╭─ Given data

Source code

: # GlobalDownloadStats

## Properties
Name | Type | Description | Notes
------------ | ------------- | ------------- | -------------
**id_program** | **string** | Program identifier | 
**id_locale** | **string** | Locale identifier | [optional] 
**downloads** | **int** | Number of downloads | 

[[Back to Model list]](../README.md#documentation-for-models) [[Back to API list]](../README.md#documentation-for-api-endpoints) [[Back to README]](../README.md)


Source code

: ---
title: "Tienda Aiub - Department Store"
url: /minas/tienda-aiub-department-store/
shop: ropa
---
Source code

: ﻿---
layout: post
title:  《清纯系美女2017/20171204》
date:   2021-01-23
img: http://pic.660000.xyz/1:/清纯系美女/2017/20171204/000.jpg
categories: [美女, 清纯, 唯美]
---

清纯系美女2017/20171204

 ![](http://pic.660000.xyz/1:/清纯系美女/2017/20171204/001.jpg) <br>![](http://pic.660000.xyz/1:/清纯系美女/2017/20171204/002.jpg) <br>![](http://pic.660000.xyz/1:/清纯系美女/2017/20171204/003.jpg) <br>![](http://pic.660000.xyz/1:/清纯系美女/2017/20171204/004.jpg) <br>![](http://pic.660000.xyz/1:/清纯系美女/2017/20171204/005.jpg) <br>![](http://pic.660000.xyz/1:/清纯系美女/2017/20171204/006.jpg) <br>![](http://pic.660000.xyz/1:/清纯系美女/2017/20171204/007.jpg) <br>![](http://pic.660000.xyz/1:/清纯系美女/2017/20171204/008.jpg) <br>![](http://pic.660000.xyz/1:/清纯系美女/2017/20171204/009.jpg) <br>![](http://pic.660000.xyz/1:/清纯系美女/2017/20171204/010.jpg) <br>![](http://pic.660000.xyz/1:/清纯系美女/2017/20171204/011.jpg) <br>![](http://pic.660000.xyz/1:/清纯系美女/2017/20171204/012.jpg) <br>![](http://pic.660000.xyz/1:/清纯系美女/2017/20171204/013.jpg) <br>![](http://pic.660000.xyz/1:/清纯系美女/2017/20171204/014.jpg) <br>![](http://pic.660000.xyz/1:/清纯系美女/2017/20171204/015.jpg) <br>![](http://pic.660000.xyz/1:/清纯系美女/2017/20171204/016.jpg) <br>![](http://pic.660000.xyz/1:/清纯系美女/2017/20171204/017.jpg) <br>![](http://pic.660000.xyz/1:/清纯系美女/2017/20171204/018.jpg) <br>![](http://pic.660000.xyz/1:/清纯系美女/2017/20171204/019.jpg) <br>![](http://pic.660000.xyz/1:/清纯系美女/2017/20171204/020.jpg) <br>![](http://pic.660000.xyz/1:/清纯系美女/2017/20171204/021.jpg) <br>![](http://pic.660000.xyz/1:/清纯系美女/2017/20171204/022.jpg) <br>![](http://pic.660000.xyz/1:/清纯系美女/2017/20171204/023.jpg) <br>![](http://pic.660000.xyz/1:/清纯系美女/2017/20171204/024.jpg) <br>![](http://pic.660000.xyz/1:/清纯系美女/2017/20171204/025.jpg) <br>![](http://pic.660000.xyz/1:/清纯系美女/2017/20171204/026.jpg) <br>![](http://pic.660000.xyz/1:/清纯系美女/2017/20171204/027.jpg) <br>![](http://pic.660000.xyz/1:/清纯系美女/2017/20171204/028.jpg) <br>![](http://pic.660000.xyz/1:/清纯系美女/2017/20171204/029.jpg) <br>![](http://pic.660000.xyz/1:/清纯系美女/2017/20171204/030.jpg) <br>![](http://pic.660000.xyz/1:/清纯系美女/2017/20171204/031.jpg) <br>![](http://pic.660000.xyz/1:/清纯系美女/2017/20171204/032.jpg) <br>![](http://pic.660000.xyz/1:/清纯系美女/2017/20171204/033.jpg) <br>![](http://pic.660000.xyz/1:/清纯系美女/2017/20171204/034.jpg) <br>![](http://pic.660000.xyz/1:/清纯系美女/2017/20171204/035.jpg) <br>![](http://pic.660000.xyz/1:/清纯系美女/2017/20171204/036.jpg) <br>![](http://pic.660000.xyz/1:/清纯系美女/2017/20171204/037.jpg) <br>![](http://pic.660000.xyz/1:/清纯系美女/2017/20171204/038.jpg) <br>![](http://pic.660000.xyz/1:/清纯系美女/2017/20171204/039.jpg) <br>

╰─

__The problem__.
Your task is to set down all of the entries exactly as they appear.

__Answer section__.
Source code

: # GlobalDownloadStats

## Properties
Name | Type | Description | Notes
------------ | ------------- | ------------- | -------------
**id_program** | **string** | Program identifier | 
**id_locale** | **string** | Locale identifier | [optional] 
**downloads** | **int** | Number of downloads | 

[[Back to Model list]](../README.md#documentation-for-models) [[Back to API list]](../README.md#documentation-for-api-endpoints) [[Back to README]](../README.md)


Source code

: ---
title: "Tienda Aiub - Department Store"
url: /minas/tienda-aiub-department-store/
shop: ropa
---
Source code

: ﻿---
layout: post
title:  《清纯系美女2017/20171204》
date:   2021-01-23
img: http://pic.660000.xyz/1:/清纯系美女/2017/20171204/000.jpg
categories: [美女, 清纯, 唯美]
---

清纯系美女2017/20171204

 ![](http://pic.660000.xyz/1:/清纯系美女/2017/20171204/001.jpg) <br>![](http://pic.660000.xyz/1:/清纯系美女/2017/20171204/002.jpg) <br>![](http://pic.660000.xyz/1:/清纯系美女/2017/20171204/003.jpg) <br>![](http://pic.660000.xyz/1:/清纯系美女/2017/20171204/004.jpg) <br>![](http://pic.660000.xyz/1:/清纯系美女/2017/20171204/005.jpg) <br>![](http://pic.660000.xyz/1:/清纯系美女/2017/20171204/006.jpg) <br>![](http://pic.660000.xyz/1:/清纯系美女/2017/20171204/007.jpg) <br>![](http://pic.660000.xyz/1:/清纯系美女/2017/20171204/008.jpg) <br>![](http://pic.660000.xyz/1:/清纯系美女/2017/20171204/009.jpg) <br>![](http://pic.660000.xyz/1:/清纯系美女/2017/20171204/010.jpg) <br>![](http://pic.660000.xyz/1:/清纯系美女/2017/20171204/011.jpg) <br>![](http://pic.660000.xyz/1:/清纯系美女/2017/20171204/012.jpg) <br>![](http://pic.660000.xyz/1:/清纯系美女/2017/20171204/013.jpg) <br>![](http://pic.660000.xyz/1:/清纯系美女/2017/20171204/014.jpg) <br>![](http://pic.660000.xyz/1:/清纯系美女/2017/20171204/015.jpg) <br>![](http://pic.660000.xyz/1:/清纯系美女/2017/20171204/016.jpg) <br>![](http://pic.660000.xyz/1:/清纯系美女/2017/20171204/017.jpg) <br>![](http://pic.660000.xyz/1:/清纯系美女/2017/20171204/018.jpg) <br>![](http://pic.660000.xyz/1:/清纯系美女/2017/20171204/019.jpg) <br>![](http://pic.660000.xyz/1:/清纯系美女/2017/20171204/020.jpg) <br>![](http://pic.660000.xyz/1:/清纯系美女/2017/20171204/021.jpg) <br>![](http://pic.660000.xyz/1:/清纯系美女/2017/20171204/022.jpg) <br>![](http://pic.660000.xyz/1:/清纯系美女/2017/20171204/023.jpg) <br>![](http://pic.660000.xyz/1:/清纯系美女/2017/20171204/024.jpg) <br>![](http://pic.660000.xyz/1:/清纯系美女/2017/20171204/025.jpg) <br>![](http://pic.660000.xyz/1:/清纯系美女/2017/20171204/026.jpg) <br>![](http://pic.660000.xyz/1:/清纯系美女/2017/20171204/027.jpg) <br>![](http://pic.660000.xyz/1:/清纯系美女/2017/20171204/028.jpg) <br>![](http://pic.660000.xyz/1:/清纯系美女/2017/20171204/029.jpg) <br>![](http://pic.660000.xyz/1:/清纯系美女/2017/20171204/030.jpg) <br>![](http://pic.660000.xyz/1:/清纯系美女/2017/20171204/031.jpg) <br>![](http://pic.660000.xyz/1:/清纯系美女/2017/20171204/032.jpg) <br>![](http://pic.660000.xyz/1:/清纯系美女/2017/20171204/033.jpg) <br>![](http://pic.660000.xyz/1:/清纯系美女/2017/20171204/034.jpg) <br>![](http://pic.660000.xyz/1:/清纯系美女/2017/20171204/035.jpg) <br>![](http://pic.660000.xyz/1:/清纯系美女/2017/20171204/036.jpg) <br>![](http://pic.660000.xyz/1:/清纯系美女/2017/20171204/037.jpg) <br>![](http://pic.660000.xyz/1:/清纯系美女/2017/20171204/038.jpg) <br>![](http://pic.660000.xyz/1:/清纯系美女/2017/20171204/039.jpg) <br>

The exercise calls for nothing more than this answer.